(Saved data entries)
───
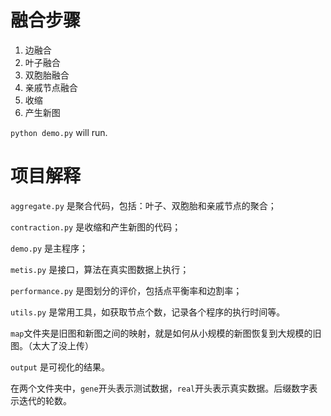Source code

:# 融合步骤

1. 边融合
2. 叶子融合
3. 双胞胎融合
4. 亲戚节点融合
5. 收缩
6. 产生新图

`python demo.py` will run.

# 项目解释

`aggregate.py` 是聚合代码，包括：叶子、双胞胎和亲戚节点的聚合；

`contraction.py` 是收缩和产生新图的代码；

`demo.py` 是主程序；

`metis.py` 是接口，算法在真实图数据上执行；

`performance.py` 是图划分的评价，包括点平衡率和边割率；

`utils.py` 是常用工具，如获取节点个数，记录各个程序的执行时间等。

`map`文件夹是旧图和新图之间的映射，就是如何从小规模的新图恢复到大规模的旧图。（太大了没上传）

`output` 是可视化的结果。

在两个文件夹中，`gene`开头表示测试数据，`real`开头表示真实数据。后缀数字表示迭代的轮数。

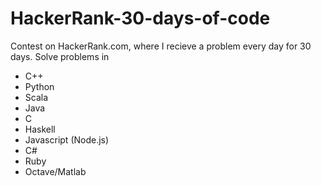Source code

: # HackerRank-30-days-of-code
Contest on HackerRank.com, where I recieve a problem every day for 30 days.
Solve problems in 
  - C++
  - Python
  - Scala
  - Java
  - C
  - Haskell
  - Javascript (Node.js)
  - C#
  - Ruby
  - Octave/Matlab

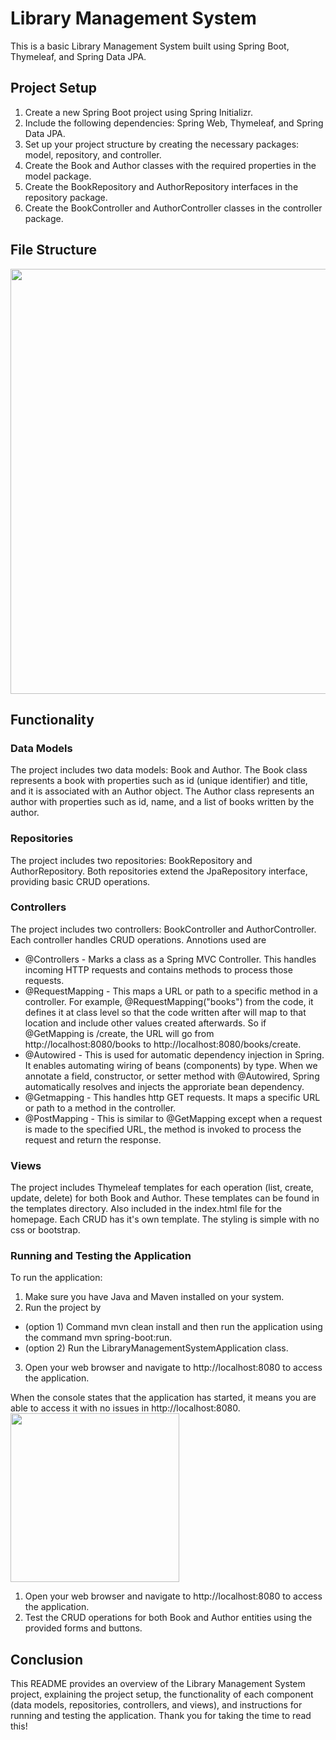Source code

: # Library Management System

This is a basic Library Management System built using Spring Boot, Thymeleaf, and Spring Data JPA.

## Project Setup

1. Create a new Spring Boot project using Spring Initializr.
2. Include the following dependencies: Spring Web, Thymeleaf, and Spring Data JPA.
3. Set up your project structure by creating the necessary packages: model, repository, and controller. 
4. Create the Book and Author classes with the required properties in the model package.
5. Create the BookRepository and AuthorRepository interfaces in the repository package.
6. Create the BookController and AuthorController classes in the controller package.

## File Structure
<img src="https://github.com/SherYang17/library-management-system-assignment/blob/master/src/main/resources/images/hwimg1.png" height="680">

## Functionality

### Data Models

The project includes two data models: Book and Author. The Book class represents a book with properties such as id (unique identifier) and title, and it is associated with an Author object. The Author class represents an author with properties such as id, name, and a list of books written by the author.

### Repositories

The project includes two repositories: BookRepository and AuthorRepository. Both repositories extend the JpaRepository interface, providing basic CRUD operations.

### Controllers

The project includes two controllers: BookController and AuthorController. Each controller handles CRUD operations. 
Annotions used are
- @Controllers - Marks a class as a Spring MVC Controller. This handles incoming HTTP requests and contains methods to process those requests. 
- @RequestMapping - This maps a URL or path to a specific method in a controller. For example, @RequestMapping("books") from the code, it defines it at class level so that the code written after will map to that location and include other values created afterwards. So if @GetMapping is /create, the URL will go from http://localhost:8080/books to http://localhost:8080/books/create.
- @Autowired - This is used for automatic dependency injection in Spring. It enables automating wiring of beans (components) by type. When we annotate a field, constructor, or setter method with @Autowired, Spring automatically resolves and injects the approriate bean dependency. 
- @Getmapping - This handles http GET requests. It maps a specific URL or path to a method in the controller. 
- @PostMapping - This is similar to @GetMapping except when a request is made to the specified URL, the method  is invoked to process the request and return the response. 


### Views

The project includes Thymeleaf templates for each operation (list, create, update, delete) for both Book and Author. These templates can be found in the templates directory. Also included in the index.html file for the homepage. Each CRUD has it's own template. The styling is simple with no css or bootstrap. 

### Running and Testing the Application

To run the application:

1. Make sure you have Java and Maven installed on your system.
2. Run the project by 
- (option 1) Command mvn clean install and then run the application using the command mvn spring-boot:run.
- (option 2) Run the LibraryManagementSystemApplication class.
3. Open your web browser and navigate to http://localhost:8080 to access the application.

When the console states that the application has started, it means you are able to access it with no issues in http://localhost:8080.
<img src="https://github.com/SherYang17/library-management-system-assignment/blob/master/src/main/resources/images/hwimg2.png" height = "270">

1. Open your web browser and navigate to http://localhost:8080 to access the application.
2. Test the CRUD operations for both Book and Author entities using the provided forms and buttons.

## Conclusion

This README provides an overview of the Library Management System project, explaining the project setup, the functionality of each component (data models, repositories, controllers, and views), and instructions for running and testing the application.
Thank you for taking the time to read this!

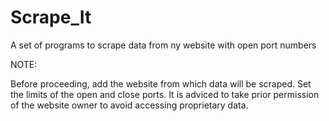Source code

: # Scrape_It
A set of programs to scrape data from ny website with open port numbers

NOTE:

Before proceeding, add the website from which data will be scraped.
Set the limits of the open and close ports.
It is adviced to take prior permission of the website owner to avoid accessing proprietary data.
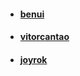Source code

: - #### [benui](https://benui.ca/unreal/uproperty/#general-points)
- #### [vitorcantao](https://www.vitorcantao.com/)
- #### [joyrok](https://joyrok.com/Articles)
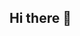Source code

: ## Hi there 👋

<!--
**TabeloMasuku/TabeloMasuku** is a ✨ _special_ ✨ repository because its `README.md` (this file) appears on your GitHub profile.

Here are some ideas to get you started:

- 🔭 I’m currently working on a degree
- 🌱 I’m currently learning astronomy
- 👯 I’m looking to collaborate on astronomy lab work
- 🤔 I’m looking for help with astronomy lab work
- 💬 Ask me about anything but astronomy
- 📫 How to reach me: call me
- ⚡ Fun fact: I like turtles 
-->
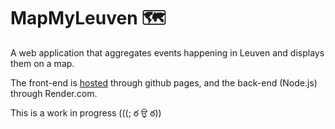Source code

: # MapMyLeuven 🗺️
A web application that aggregates events happening in Leuven and displays them on a map. 

The front-end is [hosted](https://palinghamer.github.io/MapMyLeuven/homepage.html) through github pages, and the back-end (Node.js) through Render.com. 

This is a work in progress (((; ఠ ਉ ఠ))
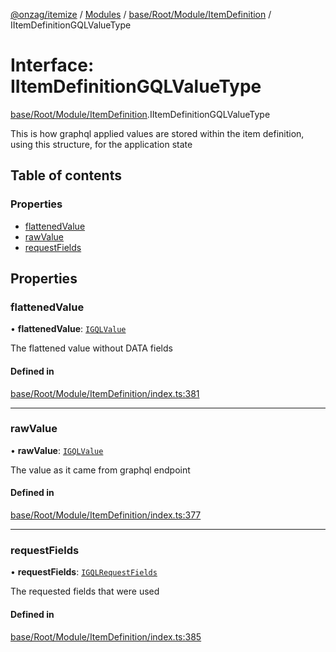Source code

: [@onzag/itemize](../README.md) / [Modules](../modules.md) / [base/Root/Module/ItemDefinition](../modules/base_Root_Module_ItemDefinition.md) / IItemDefinitionGQLValueType

# Interface: IItemDefinitionGQLValueType

[base/Root/Module/ItemDefinition](../modules/base_Root_Module_ItemDefinition.md).IItemDefinitionGQLValueType

This is how graphql applied values are stored within
the item definition, using this structure, for the
application state

## Table of contents

### Properties

- [flattenedValue](base_Root_Module_ItemDefinition.IItemDefinitionGQLValueType.md#flattenedvalue)
- [rawValue](base_Root_Module_ItemDefinition.IItemDefinitionGQLValueType.md#rawvalue)
- [requestFields](base_Root_Module_ItemDefinition.IItemDefinitionGQLValueType.md#requestfields)

## Properties

### flattenedValue

• **flattenedValue**: [`IGQLValue`](gql_querier.IGQLValue.md)

The flattened value without DATA fields

#### Defined in

[base/Root/Module/ItemDefinition/index.ts:381](https://github.com/onzag/itemize/blob/f2f29986/base/Root/Module/ItemDefinition/index.ts#L381)

___

### rawValue

• **rawValue**: [`IGQLValue`](gql_querier.IGQLValue.md)

The value as it came from graphql endpoint

#### Defined in

[base/Root/Module/ItemDefinition/index.ts:377](https://github.com/onzag/itemize/blob/f2f29986/base/Root/Module/ItemDefinition/index.ts#L377)

___

### requestFields

• **requestFields**: [`IGQLRequestFields`](gql_querier.IGQLRequestFields.md)

The requested fields that were used

#### Defined in

[base/Root/Module/ItemDefinition/index.ts:385](https://github.com/onzag/itemize/blob/f2f29986/base/Root/Module/ItemDefinition/index.ts#L385)
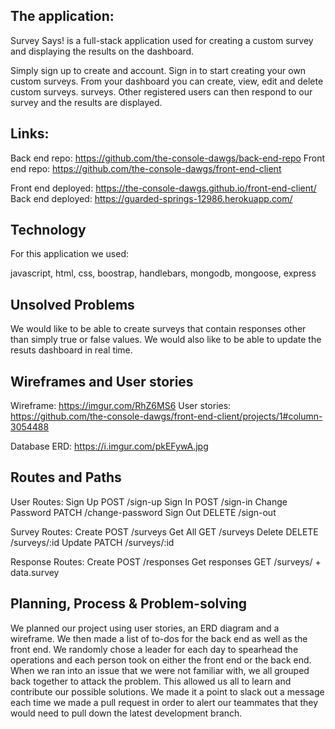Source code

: ## The application:
Survey Says! is a full-stack application used for creating
a custom survey and displaying the results on the dashboard.

Simply sign up to create and account. Sign in to start creating your own custom
surveys. From your dashboard you can create, view, edit and delete custom surveys.
surveys. Other registered users can then respond to our survey and the results
are displayed.


## Links:
Back end repo: https://github.com/the-console-dawgs/back-end-repo
Front end repo: https://github.com/the-console-dawgs/front-end-client

Front end deployed: https://the-console-dawgs.github.io/front-end-client/
Back end deployed: https://guarded-springs-12986.herokuapp.com/

## Technology
For this application we used:

javascript, html, css, boostrap, handlebars, mongodb, mongoose, express

## Unsolved Problems
We would like to be able to create surveys that contain responses other
than simply true or false values.
We would also like to be able to update the resuts dashboard in real time.

## Wireframes and User stories

Wireframe: https://imgur.com/RhZ6MS6
User stories: https://github.com/the-console-dawgs/front-end-client/projects/1#column-3054488

Database ERD: https://i.imgur.com/pkEFywA.jpg

## Routes and Paths

User Routes: Sign Up POST /sign-up
             Sign In POST /sign-in
             Change Password PATCH /change-password
             Sign Out DELETE /sign-out

Survey Routes: Create POST /surveys
               Get All   GET /surveys
               Delete DELETE /surveys/:id
               Update PATCH /surveys/:id
               
Response Routes: Create POST /responses
                 Get responses GET /surveys/ + data.survey



## Planning, Process & Problem-solving

We planned our project using user stories, an ERD diagram and a wireframe.
We then made a list of to-dos for the back end as well as the front end.
We randomly chose a leader for each day to spearhead the operations and each person took on either the front end or the back end.
When we ran into an issue that we were not familiar with, we all grouped back together to attack the problem. This allowed
us all to learn and contribute our possible solutions.
We made it a point to slack out a message each time we made a pull request in order to alert our teammates that they would need to pull down the latest development branch.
───
• **YOUR INSTRUCTIONS**:
Search the records above for the string "Routes" and copy each line that holds it.

• **TASK OUTPUT**:
## Routes and Paths
User Routes: Sign Up POST /sign-up
Survey Routes: Create POST /surveys
Response Routes: Create POST /responses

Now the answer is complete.